Rocket Man

I’m not the man they think I am at home…

Almost everything in my life is related to color, even people. I assign colours to the months of the year, words and letters of the alphabet. Even the people in my life have been unconsciously assigned colours. I’ve shared this newly discovered colourful ‘thinking’ with some close friends and family. It turns out my mom ‘thinks’ in color as do our daughters. A friend commented that she thought this was amazing and proof of our families inviable creativity. I thought so too until a few weeks ago.

Pru and I go for long walk. I listen to Rocket Man written by Bernie Taupin and sung by Elton John as I walk along. I can’t remember a time in my life when I didn’t know Rocket Man, like so many of Bernie and Elton’s creative musical babies that I’ve been raised on. I walk and listen while Pru pauses and barks. I like to listen to songs multiple times which I do on this walk.

As a I amble up the lane I realise Rocket Man isn’t about a man going to space. Rocket man is the story, to my mind, of what it’s like to be a man on Earth. Mars is no place to raise kids, but earth can be tricky too. Mars is red and Oxford is blue.

A week earlier the girls and I were having a conversation about colours and people as we walk through Oxford. I ask the girls a heavy question, maybe a question we shouldn’t ask people who think in color.
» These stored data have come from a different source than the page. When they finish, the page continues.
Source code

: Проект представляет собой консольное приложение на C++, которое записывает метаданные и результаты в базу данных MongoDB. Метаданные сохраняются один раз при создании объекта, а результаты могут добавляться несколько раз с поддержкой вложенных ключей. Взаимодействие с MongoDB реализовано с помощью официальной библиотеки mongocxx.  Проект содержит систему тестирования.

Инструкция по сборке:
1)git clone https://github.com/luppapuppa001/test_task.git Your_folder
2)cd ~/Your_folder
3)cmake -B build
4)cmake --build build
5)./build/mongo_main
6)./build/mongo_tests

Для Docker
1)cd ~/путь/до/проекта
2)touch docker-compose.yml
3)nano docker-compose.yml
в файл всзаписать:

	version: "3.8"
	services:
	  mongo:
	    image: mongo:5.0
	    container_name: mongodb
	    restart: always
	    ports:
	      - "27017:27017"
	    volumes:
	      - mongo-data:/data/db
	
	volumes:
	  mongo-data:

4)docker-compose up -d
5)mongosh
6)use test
I ask what colors they see me as. They give me a list of few colors, that embodied me and how our lives harmonise in color. We stop for lunch and a few minutes after sitting down out our table the fellow joins us. He sits down and the girls ask him if he thinks of them in colour. He says no and then he asks what colour he is to each of us. I sit across the table for man I’ve been married to for over 17 years and feel self conscious about answering… Blue. The fellow has always been blue. This seemed fitting, my dad’s colour has always been green. Green and Blue. What more could you ask for, I thought at the time, until I started paying attention to the lyrics in Rocket Man.

Mars is no place to raise your kids. The Earth from Mars looks blue and green. What I had missed in my ‘color thinking’ was, besides that not everyone thinks in colour, is that all the men in my life, who I knew and loved were only ever assigned one color. All the women in my life were assigned multiple colors. My color thinking wasn’t creative. It was incredibly simple and if I’m honest a little selfish and cruel.
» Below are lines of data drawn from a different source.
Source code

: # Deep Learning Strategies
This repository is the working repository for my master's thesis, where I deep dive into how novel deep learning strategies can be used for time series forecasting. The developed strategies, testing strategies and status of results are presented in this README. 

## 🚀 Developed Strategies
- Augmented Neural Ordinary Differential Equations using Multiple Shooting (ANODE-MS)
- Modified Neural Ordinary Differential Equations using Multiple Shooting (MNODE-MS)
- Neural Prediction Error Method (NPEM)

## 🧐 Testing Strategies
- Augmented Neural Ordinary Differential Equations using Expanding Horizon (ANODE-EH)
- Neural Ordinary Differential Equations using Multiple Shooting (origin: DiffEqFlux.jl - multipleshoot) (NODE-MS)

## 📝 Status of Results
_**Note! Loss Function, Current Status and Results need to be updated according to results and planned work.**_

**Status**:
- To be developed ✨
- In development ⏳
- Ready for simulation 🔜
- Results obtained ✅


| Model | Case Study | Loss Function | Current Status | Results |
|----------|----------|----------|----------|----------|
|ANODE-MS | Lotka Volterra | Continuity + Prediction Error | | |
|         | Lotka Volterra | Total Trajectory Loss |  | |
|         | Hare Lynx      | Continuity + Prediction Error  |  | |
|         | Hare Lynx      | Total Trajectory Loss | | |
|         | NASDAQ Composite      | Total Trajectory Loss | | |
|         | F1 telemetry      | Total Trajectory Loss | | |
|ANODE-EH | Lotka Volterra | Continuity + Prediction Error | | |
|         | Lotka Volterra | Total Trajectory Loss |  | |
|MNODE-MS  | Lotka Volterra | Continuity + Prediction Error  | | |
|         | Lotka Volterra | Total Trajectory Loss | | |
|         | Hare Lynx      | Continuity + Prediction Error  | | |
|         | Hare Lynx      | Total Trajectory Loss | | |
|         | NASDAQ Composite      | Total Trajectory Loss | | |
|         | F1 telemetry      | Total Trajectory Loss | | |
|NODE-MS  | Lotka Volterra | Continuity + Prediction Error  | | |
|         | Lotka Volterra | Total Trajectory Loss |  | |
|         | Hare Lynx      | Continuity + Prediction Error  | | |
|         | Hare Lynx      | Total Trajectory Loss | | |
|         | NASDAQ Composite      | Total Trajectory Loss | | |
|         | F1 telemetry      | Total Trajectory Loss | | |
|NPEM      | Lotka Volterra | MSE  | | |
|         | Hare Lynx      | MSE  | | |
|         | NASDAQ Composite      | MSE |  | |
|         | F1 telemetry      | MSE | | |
We often paint the men in our lives with the color we need them to be. Dependable. Forthright. Strong. Steady. They aren’t allowed to be anything other than what we see them as and society has told us they should be. Often the very things society has told women not to be. Rocket Man is about seeing the men in our lives in many colours. Bernie Taupin was painting in words and using every color to create Rocket Man. The words in the song splashed up a spectrum of vibrant colors about this man, that wasn’t a rocket man at all. He never leaves Earth but he’s as lonely as being on Mars.
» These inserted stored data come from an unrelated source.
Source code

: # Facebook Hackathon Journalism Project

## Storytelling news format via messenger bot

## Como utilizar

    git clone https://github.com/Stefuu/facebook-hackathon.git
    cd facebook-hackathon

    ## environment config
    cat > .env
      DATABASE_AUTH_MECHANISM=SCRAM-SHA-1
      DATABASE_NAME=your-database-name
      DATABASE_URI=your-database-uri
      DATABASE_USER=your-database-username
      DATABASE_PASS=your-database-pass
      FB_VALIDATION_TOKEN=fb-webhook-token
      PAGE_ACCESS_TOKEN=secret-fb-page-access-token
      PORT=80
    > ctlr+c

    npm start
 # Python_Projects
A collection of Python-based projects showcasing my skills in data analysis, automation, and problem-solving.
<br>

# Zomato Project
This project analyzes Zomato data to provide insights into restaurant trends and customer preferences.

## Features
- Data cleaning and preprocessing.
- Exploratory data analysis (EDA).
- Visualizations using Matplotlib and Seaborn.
We ask the men in our lives to be colourful and vulnerable, so we can connect and have more intimacy, but how many of us have used one color to paint our grandfathers, fathers, brothers, husbands and sons? We say we want to see all the colors but that can’t happen if we paint them in one color. The next time we see the men in our lives walk through the front door, pretend their faces are painted in every color imaginable and that they are as fluid and dynamic and vibrant as we can possibly imagine them to be, just like ourselves and our girls.